Este es, sin embargo, y es malo que así sea, un tema «tabú». Lo seguirá siendo mientras la «unidad de la Patria» siga siendo también «unilateral» y «sagrada». ¡Pero si la discusión ha estado, fuera del Congreso, en los periódicos, con artículos irritados de personajes que aparentan serenidad! La serenidad ha estado de la otra parte, de la parte de las «nacionalidades », por aquello de que estamos ya habituados al trato que venimos recibiendo. Aunque más que de serenidad habría que hablar de resignación provisional y vigilante.

La ambigüedad en que todo ese asunto ha quedado es la culpable de muchas cosas graves, como, por ejemplo, votos favorables y abstenciones que no eran imaginables en los tiempos de la oposición clandestina y que sólo se explican por compromisos políticos momentáneos, de los que las partes contratantes harían bien en no fiarse. Y, sobre todo, está el hecho de que la cuestión no se haya resuelto, siga soterrada y continúe, como hasta hoy, y desde hace por lo menos casi tres siglos, pugnando por salir a flote.
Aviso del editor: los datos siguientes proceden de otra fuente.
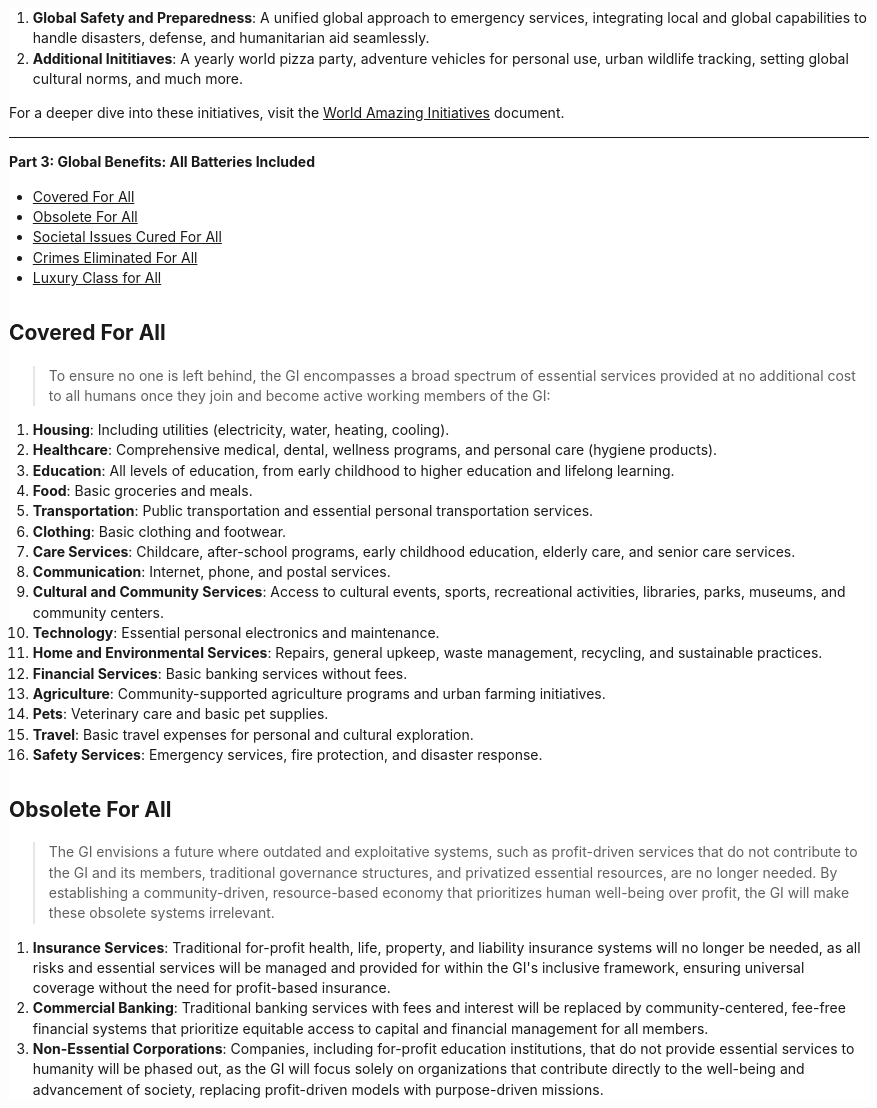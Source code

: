 1. **Global Safety and Preparedness**: A unified global approach to emergency services, integrating local and global capabilities to handle disasters, defense, and humanitarian aid seamlessly.
1. **Additional Inititiaves**: A yearly world pizza party, adventure vehicles for personal use, urban wildlife tracking, setting global cultural norms, and much more.

For a deeper dive into these initiatives, visit the [World Amazing Initiatives](https://github.com/worldamazing/plan/blob/main/docs/initiatives.md) document.


---
**Part 3: Global Benefits: All Batteries Included**
- [Covered For All](#covered-for-all)
- [Obsolete For All](#obsolete-for-all)
- [Societal Issues Cured For All](#societal-issues-cured-for-all)
- [Crimes Eliminated For All](#crimes-eliminated-for-all)
- [Luxury Class for All](#luxury-class-for-all)

## Covered For All
> To ensure no one is left behind, the GI encompasses a broad spectrum of essential services provided at no additional cost to all humans once they join and become active working members of the GI:

1. **Housing**: Including utilities (electricity, water, heating, cooling).
1. **Healthcare**: Comprehensive medical, dental, wellness programs, and personal care (hygiene products).
1. **Education**: All levels of education, from early childhood to higher education and lifelong learning.
1. **Food**: Basic groceries and meals.
1. **Transportation**: Public transportation and essential personal transportation services.
1. **Clothing**: Basic clothing and footwear.
1. **Care Services**: Childcare, after-school programs, early childhood education, elderly care, and senior care services.
1. **Communication**: Internet, phone, and postal services.
1. **Cultural and Community Services**: Access to cultural events, sports, recreational activities, libraries, parks, museums, and community centers.
1. **Technology**: Essential personal electronics and maintenance.
1. **Home and Environmental Services**: Repairs, general upkeep, waste management, recycling, and sustainable practices.
1. **Financial Services**: Basic banking services without fees.
1. **Agriculture**: Community-supported agriculture programs and urban farming initiatives.
1. **Pets**: Veterinary care and basic pet supplies.
1. **Travel**: Basic travel expenses for personal and cultural exploration.
1. **Safety Services**: Emergency services, fire protection, and disaster response.


## Obsolete For All
> The GI envisions a future where outdated and exploitative systems, such as profit-driven services that do not contribute to the GI and its members, traditional governance structures, and privatized essential resources, are no longer needed. By establishing a community-driven, resource-based economy that prioritizes human well-being over profit, the GI will make these obsolete systems irrelevant.

1. **Insurance Services**: Traditional for-profit health, life, property, and liability insurance systems will no longer be needed, as all risks and essential services will be managed and provided for within the GI's inclusive framework, ensuring universal coverage without the need for profit-based insurance.
1. **Commercial Banking**: Traditional banking services with fees and interest will be replaced by community-centered, fee-free financial systems that prioritize equitable access to capital and financial management for all members.
1. **Non-Essential Corporations**: Companies, including for-profit education institutions, that do not provide essential services to humanity will be phased out, as the GI will focus solely on organizations that contribute directly to the well-being and advancement of society, replacing profit-driven models with purpose-driven missions.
Seguirá así, no hay duda de eso.

Este es un resumen breve de los desacuerdos, que me parece sano ir sacando a la luz, sobre la Constitución que van a servirnos -después de cabildeos, sesiones clandestinas en despachos de abogados al margen de las Cortes y con asistentes que no pertenecen a la Comisión, etcétera-, ya que sería increíble para cualquier observador que el famoso «consenso» alcance a toda la población contribuyente del Estado español. Creo que un «consenso» sin «disenso» no se llama «consenso». Se llama de otra manera.